[Extracted entries Boundary: Start]
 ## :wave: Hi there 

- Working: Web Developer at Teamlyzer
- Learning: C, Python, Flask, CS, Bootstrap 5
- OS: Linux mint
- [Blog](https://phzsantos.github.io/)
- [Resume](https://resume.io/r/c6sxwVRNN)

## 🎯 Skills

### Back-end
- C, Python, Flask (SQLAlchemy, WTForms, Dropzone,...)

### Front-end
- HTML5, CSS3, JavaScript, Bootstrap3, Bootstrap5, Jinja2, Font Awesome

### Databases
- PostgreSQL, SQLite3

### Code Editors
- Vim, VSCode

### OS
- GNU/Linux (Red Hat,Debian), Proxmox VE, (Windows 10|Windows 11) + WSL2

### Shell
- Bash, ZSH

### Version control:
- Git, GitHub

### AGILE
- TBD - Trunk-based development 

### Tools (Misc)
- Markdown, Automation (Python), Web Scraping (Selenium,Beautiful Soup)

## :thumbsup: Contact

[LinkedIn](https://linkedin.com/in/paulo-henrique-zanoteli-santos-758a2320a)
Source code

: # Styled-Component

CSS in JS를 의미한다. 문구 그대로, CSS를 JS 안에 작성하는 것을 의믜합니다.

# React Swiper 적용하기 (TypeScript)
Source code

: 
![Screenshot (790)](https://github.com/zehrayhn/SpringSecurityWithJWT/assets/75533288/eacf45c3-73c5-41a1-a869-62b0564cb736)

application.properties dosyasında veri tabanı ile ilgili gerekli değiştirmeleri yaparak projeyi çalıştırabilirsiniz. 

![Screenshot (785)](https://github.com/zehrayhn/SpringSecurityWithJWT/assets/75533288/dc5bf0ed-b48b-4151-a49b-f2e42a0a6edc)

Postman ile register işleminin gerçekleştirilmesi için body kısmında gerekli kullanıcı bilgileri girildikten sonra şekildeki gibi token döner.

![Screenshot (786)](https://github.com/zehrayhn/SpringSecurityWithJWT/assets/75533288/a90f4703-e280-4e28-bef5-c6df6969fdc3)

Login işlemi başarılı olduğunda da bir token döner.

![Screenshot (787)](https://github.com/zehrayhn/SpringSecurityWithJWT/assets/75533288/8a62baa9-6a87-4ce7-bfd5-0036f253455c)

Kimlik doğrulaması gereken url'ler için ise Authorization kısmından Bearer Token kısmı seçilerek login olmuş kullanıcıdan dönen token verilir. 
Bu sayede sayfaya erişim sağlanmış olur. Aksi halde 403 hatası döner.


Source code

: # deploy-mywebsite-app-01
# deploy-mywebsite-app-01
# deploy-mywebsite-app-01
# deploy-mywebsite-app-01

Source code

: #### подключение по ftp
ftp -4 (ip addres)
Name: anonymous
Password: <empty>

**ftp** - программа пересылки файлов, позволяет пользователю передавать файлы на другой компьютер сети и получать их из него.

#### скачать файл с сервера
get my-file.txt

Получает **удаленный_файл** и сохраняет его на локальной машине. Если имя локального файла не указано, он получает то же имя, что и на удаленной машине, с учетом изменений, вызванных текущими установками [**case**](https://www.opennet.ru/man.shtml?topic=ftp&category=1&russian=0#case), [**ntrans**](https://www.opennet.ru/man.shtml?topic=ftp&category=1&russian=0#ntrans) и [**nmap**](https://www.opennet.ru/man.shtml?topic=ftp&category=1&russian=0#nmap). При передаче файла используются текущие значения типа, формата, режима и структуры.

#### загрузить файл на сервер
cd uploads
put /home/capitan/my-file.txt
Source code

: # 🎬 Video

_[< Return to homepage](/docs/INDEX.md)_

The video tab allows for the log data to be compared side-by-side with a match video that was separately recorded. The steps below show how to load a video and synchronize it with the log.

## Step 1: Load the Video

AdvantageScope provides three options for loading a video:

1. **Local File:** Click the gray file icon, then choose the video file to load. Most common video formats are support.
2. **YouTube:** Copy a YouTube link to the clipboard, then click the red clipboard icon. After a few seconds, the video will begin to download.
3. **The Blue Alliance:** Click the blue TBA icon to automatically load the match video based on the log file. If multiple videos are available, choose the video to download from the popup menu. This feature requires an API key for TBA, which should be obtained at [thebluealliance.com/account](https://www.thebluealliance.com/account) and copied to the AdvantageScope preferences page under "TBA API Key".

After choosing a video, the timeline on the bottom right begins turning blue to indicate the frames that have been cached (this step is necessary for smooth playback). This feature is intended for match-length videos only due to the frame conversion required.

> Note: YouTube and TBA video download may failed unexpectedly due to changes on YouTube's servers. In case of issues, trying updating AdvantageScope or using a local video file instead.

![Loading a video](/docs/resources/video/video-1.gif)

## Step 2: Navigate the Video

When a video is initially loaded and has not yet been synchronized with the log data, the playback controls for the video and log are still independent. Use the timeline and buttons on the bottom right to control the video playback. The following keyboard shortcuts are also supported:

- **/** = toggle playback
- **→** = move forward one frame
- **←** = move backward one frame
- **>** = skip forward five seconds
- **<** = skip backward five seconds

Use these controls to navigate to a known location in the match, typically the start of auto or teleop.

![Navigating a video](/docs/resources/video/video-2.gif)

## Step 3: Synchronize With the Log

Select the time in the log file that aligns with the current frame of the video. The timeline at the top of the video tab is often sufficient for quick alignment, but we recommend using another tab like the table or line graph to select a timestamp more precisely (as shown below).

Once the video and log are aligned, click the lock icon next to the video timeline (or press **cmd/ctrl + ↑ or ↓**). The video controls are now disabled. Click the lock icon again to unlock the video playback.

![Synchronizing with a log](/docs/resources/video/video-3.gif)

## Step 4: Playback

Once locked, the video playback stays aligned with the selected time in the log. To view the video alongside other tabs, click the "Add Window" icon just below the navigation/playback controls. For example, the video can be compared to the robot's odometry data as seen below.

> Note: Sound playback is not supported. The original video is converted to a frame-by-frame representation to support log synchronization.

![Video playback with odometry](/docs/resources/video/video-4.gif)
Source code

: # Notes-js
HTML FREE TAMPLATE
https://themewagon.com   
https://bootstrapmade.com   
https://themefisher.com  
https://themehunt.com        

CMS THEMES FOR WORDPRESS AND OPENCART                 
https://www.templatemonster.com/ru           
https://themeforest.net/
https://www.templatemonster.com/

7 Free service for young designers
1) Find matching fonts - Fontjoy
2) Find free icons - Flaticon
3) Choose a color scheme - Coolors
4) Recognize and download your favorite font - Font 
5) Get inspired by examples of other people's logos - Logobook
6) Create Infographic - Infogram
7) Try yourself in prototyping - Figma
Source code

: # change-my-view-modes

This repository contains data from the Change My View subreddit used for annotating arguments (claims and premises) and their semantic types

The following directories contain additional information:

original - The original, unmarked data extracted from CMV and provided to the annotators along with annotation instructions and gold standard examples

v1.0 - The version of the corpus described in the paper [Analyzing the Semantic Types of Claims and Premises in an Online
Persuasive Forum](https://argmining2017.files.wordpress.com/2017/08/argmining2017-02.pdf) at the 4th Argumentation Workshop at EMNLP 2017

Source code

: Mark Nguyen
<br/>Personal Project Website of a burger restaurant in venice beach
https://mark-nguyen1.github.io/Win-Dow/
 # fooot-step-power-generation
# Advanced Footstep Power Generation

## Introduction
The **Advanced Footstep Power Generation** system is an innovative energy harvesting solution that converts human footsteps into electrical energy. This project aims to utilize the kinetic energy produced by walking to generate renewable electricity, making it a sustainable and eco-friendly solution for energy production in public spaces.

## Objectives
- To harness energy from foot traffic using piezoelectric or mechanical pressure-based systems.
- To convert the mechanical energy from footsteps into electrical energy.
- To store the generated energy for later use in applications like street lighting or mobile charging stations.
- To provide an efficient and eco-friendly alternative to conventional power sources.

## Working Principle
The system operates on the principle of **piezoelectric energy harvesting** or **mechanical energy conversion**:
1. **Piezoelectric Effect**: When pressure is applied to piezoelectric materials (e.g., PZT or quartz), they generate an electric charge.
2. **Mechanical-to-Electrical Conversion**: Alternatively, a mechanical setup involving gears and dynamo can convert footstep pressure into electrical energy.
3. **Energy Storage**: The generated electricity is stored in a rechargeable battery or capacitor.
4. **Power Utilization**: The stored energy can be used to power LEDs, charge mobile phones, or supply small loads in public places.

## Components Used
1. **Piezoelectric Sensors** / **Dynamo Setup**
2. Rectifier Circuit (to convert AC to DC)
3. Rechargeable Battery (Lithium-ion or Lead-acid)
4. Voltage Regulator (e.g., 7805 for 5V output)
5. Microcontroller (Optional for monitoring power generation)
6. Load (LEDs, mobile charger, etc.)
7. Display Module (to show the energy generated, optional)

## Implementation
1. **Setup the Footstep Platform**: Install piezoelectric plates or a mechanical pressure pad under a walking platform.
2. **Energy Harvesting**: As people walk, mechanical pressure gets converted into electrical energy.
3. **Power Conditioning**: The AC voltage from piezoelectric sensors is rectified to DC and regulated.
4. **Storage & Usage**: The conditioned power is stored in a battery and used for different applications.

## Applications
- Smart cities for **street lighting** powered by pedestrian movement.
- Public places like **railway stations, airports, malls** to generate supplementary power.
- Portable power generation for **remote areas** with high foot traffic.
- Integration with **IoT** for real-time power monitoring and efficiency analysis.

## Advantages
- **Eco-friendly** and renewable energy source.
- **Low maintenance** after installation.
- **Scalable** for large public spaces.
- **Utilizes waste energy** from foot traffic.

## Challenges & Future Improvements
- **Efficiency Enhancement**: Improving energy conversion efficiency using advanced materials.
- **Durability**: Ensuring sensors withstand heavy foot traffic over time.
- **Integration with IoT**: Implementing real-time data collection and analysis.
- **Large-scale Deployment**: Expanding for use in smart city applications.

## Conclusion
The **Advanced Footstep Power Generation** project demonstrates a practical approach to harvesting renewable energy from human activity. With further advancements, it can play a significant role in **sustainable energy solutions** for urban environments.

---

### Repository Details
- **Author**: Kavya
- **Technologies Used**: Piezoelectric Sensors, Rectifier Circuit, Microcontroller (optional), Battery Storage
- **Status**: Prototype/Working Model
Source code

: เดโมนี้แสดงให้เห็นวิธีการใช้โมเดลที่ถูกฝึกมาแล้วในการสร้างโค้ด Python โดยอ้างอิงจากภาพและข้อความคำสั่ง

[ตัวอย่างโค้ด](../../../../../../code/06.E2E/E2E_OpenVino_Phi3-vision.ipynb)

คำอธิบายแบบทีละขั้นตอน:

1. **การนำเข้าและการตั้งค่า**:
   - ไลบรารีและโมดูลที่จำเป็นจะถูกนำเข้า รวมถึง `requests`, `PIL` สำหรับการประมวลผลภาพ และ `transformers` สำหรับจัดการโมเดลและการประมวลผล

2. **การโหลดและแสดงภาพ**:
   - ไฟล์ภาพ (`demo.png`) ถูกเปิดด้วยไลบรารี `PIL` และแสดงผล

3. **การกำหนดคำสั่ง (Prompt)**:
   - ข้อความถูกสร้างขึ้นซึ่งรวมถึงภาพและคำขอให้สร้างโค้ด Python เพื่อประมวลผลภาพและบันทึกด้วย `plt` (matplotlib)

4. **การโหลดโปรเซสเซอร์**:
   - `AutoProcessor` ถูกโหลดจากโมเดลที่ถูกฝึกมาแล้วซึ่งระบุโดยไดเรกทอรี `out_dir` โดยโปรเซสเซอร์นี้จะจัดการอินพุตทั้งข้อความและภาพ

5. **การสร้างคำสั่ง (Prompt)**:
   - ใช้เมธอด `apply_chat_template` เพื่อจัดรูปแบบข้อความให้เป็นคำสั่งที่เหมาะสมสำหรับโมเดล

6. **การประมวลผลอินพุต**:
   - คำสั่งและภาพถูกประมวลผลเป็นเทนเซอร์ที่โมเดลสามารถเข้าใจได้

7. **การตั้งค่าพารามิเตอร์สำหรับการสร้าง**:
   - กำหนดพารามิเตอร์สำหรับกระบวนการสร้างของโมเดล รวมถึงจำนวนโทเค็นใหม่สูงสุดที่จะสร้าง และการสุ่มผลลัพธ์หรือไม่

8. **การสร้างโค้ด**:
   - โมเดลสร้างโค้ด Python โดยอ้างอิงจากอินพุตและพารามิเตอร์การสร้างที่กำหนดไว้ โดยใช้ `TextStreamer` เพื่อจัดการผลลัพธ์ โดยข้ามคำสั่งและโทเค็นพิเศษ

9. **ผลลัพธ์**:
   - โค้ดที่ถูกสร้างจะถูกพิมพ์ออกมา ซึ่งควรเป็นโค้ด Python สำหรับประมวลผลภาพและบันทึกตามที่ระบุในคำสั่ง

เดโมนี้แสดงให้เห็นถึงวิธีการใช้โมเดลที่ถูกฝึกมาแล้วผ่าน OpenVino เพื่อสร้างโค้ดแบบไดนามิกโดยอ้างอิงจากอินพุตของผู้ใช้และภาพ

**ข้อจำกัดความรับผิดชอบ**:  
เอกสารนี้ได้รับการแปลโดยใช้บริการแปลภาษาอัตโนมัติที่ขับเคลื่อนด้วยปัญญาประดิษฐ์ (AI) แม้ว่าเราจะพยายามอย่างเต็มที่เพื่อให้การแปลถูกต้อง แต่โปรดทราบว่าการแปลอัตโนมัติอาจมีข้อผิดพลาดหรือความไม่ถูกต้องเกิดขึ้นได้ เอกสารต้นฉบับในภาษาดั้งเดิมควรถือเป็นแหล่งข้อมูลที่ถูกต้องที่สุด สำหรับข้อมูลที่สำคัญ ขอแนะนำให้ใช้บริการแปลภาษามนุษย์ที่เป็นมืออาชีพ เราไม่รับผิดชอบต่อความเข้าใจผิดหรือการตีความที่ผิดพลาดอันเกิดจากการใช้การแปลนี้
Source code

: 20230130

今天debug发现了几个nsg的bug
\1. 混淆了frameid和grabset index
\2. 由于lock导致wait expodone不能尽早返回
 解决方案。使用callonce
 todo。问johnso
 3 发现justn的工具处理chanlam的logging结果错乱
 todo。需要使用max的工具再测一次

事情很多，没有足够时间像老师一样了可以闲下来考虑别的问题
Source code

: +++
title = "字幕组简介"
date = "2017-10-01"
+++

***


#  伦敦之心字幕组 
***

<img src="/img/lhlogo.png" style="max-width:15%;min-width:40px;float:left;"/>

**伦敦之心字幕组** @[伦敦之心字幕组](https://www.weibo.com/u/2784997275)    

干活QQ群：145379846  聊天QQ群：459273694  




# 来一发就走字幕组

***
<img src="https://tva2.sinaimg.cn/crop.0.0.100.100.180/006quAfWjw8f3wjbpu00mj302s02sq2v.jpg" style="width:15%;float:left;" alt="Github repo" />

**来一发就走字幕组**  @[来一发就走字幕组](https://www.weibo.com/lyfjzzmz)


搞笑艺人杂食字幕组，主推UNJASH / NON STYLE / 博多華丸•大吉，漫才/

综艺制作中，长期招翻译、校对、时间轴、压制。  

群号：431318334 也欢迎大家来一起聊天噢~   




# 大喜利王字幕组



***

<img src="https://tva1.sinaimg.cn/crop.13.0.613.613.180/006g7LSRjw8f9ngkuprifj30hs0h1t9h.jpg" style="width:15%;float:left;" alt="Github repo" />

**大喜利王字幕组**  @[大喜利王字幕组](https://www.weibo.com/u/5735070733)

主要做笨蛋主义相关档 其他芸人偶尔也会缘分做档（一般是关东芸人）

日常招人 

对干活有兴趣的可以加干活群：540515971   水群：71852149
[Extracted entries Boundary: End]
What you will do:
Only the lines above from the line with "https://mark-nguyen1.github.io/Win-Dow/" to the line with "3. **Power Conditioning**: The", those two lines included, should be reproduced exactly.

Exercise response:
https://mark-nguyen1.github.io/Win-Dow/
 # fooot-step-power-generation
# Advanced Footstep Power Generation

## Introduction
The **Advanced Footstep Power Generation** system is an innovative energy harvesting solution that converts human footsteps into electrical energy. This project aims to utilize the kinetic energy produced by walking to generate renewable electricity, making it a sustainable and eco-friendly solution for energy production in public spaces.

## Objectives
- To harness energy from foot traffic using piezoelectric or mechanical pressure-based systems.
- To convert the mechanical energy from footsteps into electrical energy.
- To store the generated energy for later use in applications like street lighting or mobile charging stations.
- To provide an efficient and eco-friendly alternative to conventional power sources.

## Working Principle
The system operates on the principle of **piezoelectric energy harvesting** or **mechanical energy conversion**:
1. **Piezoelectric Effect**: When pressure is applied to piezoelectric materials (e.g., PZT or quartz), they generate an electric charge.
2. **Mechanical-to-Electrical Conversion**: Alternatively, a mechanical setup involving gears and dynamo can convert footstep pressure into electrical energy.
3. **Energy Storage**: The generated electricity is stored in a rechargeable battery or capacitor.
4. **Power Utilization**: The stored energy can be used to power LEDs, charge mobile phones, or supply small loads in public places.

## Components Used
1. **Piezoelectric Sensors** / **Dynamo Setup**
2. Rectifier Circuit (to convert AC to DC)
3. Rechargeable Battery (Lithium-ion or Lead-acid)
4. Voltage Regulator (e.g., 7805 for 5V output)
5. Microcontroller (Optional for monitoring power generation)
6. Load (LEDs, mobile charger, etc.)
7. Display Module (to show the energy generated, optional)

## Implementation
1. **Setup the Footstep Platform**: Install piezoelectric plates or a mechanical pressure pad under a walking platform.
2. **Energy Harvesting**: As people walk, mechanical pressure gets converted into electrical energy.
3. **Power Conditioning**: The AC voltage from piezoelectric sensors is rectified to DC and regulated.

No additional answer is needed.